Chaque raccordement se fait auprès d’un gestionnaire différent. Votre mairie peut vous donner les contacts. Les délais sont parfois longs, plusieurs mois pour certains réseaux, donc ne lancez pas les démarches à la dernière minute. Sur un terrain en zone rurale, le coût de la viabilisation peut atteindre 15 000 à 25 000€.

Le chantier : de l’ouverture à la réception

Deux déclarations encadrent le chantier sur le plan administratif.

D’abord, la déclaration d’ouverture de chantier, à déposer en mairie dès que les travaux commencent. Ensuite, la déclaration attestant de l’achèvement et de la conformité des travaux (DAACT), à envoyer à la mairie une fois tout terminé. C’est généralement le constructeur ou le maître d’œuvre qui s’en charge.

Entre les deux, le chantier dure en moyenne 10 à 14 mois pour une maison individuelle classique. Mais ça dépend énormément du type de construction : une maison à ossature bois peut être montée en 6 à 8 mois, quand une maison en parpaing traditionnel prend plus de temps.

Et le jour de la réception des travaux, soyez là. Vraiment là. C’est le moment où vous inspectez chaque détail et où vous signalez les réserves, c’est-à-dire les défauts ou malfaçons visibles. Tout ce qui est noté dans le procès-verbal de réception doit être corrigé par le constructeur. Ce qui n’est pas noté, c’est votre problème.

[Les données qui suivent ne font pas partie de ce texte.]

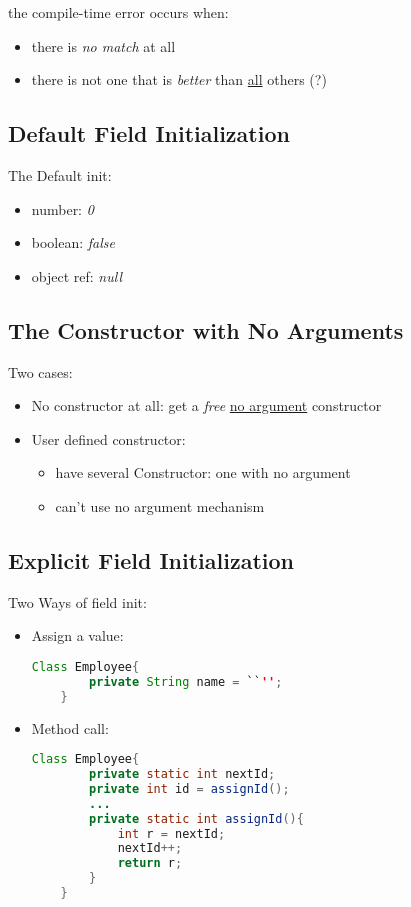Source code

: \documentclass[12pt]{article}
\begin{document}
the compile-time error occurs when:
\begin{itemize}
    \item there is \textit{no match} at all
    \item there is not one that is \textit{better} than \underline{all} others (?)
\end{itemize}

\subsection{Default Field Initialization}
The Default init:
\begin{itemize}
    \item number: \emph{0}
    \item boolean: \emph{false}
    \item object ref: \emph{null}
\end{itemize}

\subsection{The Constructor with No Arguments}
Two cases:
\begin{itemize}
    \item No constructor at all: get a \emph{free} \underline{no argument} constructor
    \item User defined constructor:
    \begin{itemize}
        \item have several Constructor: one with no argument
        \item can't use no argument mechanism
    \end{itemize}
\end{itemize}

\subsection{Explicit Field Initialization}
Two Ways of field init:
\begin{itemize}
    \item Assign a value:
    \begin{lstlisting}[language=Java]
    Class Employee{
        private String name = ``'';
    }   
    \end{lstlisting}
    \item Method call:
    \begin{lstlisting}[language=Java]
    Class Employee{
        private static int nextId;
        private int id = assignId();
        ... 
        private static int assignId(){
            int r = nextId;
            nextId++;
            return r;
        }
    }
    \end{lstlisting}
\end{itemize}
\end{document}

Prenez quelqu’un avec vous si vous pouvez, un ami qui s’y connaît un minimum en construction, ou un expert en bâtiment indépendant. 200€ pour une inspection sérieuse, c’est souvent l’investissement le plus rentable de tout le chantier.

Les délais réalistes : un récapitulatif honnête

ÉtapeDélai estimé
Recherche et achat du terrain3 à 6 mois
Certificat d’urbanisme1 à 2 mois
Montage du dossier de permis1 à 3 mois
Instruction du permis de construire2 à 5 mois
Purge du permis (délai de recours)2 mois
Travaux de construction8 à 14 mois
Total réaliste18 à 30 mois

Oui, vous avez bien lu. Entre le moment où vous décidez de construire et celui où vous posez vos valises, comptez en moyenne 2 ans. Parfois un peu moins avec un constructeur bien rodé. Parfois nettement plus si les recours s’accumulent.

Mais ça, on ne vous le dit pas toujours au départ.

Quelques erreurs à ne pas commettre

Signer une promesse de vente de terrain sans condition suspensive d’obtention du permis de construire. Grosse erreur. Si le permis est refusé, vous perdez le terrain et une partie de votre mise.

Ne pas lire le CCMI ligne par ligne avant de signer. Ce contrat fixe le prix définitif, les délais, les pénalités de retard. Certaines clauses peuvent vous exposer à des suppléments non prévus.

Sous-estimer les raccordements et aménagements extérieurs. Terrasse, clôture, allée, jardin… Rien de tout ça n’est inclus dans le prix de construction. Le budget finition peut facilement représenter 15 à 20% du coût total.

Et surtout, ne pas anticiper l’hébergement pendant les travaux. Si vous quittez votre logement actuel avant la fin du chantier, les surcoûts de location peuvent peser lourd sur 12 à 18 mois.

Faire construire sa maison, c’est un marathon. Mais avec les bons repères, on court beaucoup mieux.